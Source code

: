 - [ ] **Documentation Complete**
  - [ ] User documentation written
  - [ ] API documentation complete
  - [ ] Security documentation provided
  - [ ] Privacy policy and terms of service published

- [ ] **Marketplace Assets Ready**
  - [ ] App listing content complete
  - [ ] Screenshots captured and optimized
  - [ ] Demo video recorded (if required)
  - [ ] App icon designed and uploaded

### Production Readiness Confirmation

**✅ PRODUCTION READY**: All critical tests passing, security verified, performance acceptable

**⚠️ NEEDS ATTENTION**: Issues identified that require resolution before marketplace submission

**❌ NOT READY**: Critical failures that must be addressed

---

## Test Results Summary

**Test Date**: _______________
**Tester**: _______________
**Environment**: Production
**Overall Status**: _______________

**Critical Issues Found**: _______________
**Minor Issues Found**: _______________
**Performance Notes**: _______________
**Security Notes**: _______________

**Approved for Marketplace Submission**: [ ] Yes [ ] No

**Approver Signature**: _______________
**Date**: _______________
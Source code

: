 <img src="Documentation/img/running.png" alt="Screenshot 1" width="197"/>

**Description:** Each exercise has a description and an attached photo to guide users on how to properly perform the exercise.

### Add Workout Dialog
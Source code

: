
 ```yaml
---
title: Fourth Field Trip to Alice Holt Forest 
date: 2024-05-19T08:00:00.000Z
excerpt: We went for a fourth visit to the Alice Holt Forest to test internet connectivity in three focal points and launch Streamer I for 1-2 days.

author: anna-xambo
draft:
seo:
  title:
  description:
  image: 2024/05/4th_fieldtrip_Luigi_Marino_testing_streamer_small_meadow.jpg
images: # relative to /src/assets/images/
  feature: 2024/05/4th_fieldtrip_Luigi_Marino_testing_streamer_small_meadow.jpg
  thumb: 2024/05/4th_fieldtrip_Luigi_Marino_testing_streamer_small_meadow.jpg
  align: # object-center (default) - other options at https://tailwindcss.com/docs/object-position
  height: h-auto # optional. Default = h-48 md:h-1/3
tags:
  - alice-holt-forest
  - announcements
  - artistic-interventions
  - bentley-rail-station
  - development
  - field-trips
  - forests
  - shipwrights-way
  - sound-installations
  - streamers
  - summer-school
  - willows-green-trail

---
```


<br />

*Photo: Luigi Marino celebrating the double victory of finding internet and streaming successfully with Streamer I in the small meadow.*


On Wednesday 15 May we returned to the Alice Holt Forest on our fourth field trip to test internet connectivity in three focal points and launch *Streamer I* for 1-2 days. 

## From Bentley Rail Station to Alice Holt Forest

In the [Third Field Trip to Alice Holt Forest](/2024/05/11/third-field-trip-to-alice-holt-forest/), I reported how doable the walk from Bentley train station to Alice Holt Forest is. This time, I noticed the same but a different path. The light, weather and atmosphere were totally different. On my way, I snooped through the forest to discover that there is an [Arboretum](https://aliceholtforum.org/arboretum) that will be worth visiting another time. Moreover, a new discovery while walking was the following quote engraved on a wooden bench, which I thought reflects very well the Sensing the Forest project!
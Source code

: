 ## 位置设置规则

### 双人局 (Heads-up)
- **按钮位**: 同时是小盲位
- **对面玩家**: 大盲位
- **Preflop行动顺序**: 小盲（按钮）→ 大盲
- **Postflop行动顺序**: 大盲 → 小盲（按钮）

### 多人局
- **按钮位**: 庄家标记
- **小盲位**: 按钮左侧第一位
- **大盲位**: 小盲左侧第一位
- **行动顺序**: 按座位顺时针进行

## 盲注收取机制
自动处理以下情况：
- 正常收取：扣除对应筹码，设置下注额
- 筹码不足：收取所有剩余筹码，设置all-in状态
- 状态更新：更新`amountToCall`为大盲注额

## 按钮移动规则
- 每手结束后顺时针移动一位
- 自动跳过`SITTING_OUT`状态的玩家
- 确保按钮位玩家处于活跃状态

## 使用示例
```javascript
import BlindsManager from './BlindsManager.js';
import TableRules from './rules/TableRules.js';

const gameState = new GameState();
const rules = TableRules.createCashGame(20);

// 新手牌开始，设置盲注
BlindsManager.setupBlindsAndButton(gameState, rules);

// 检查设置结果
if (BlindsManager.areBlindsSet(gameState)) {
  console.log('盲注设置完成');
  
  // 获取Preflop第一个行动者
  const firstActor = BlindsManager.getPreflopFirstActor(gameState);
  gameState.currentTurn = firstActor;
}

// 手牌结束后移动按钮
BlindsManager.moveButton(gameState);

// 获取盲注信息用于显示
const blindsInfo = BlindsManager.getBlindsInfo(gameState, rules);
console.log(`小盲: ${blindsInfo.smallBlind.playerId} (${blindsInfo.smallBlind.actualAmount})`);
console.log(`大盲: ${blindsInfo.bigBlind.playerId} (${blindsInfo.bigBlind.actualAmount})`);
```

━━━━━━━━━━

- YOUR TASK
Starting with the first line of the listing, output each line exactly until you have included the one containing "### Production Readiness Confirmation".

- RESULT OF THIS EXERCISE
Source code

: - [ ] **Documentation Complete**
  - [ ] User documentation written
  - [ ] API documentation complete
  - [ ] Security documentation provided
  - [ ] Privacy policy and terms of service published

- [ ] **Marketplace Assets Ready**
  - [ ] App listing content complete
  - [ ] Screenshots captured and optimized
  - [ ] Demo video recorded (if required)
  - [ ] App icon designed and uploaded

### Production Readiness Confirmation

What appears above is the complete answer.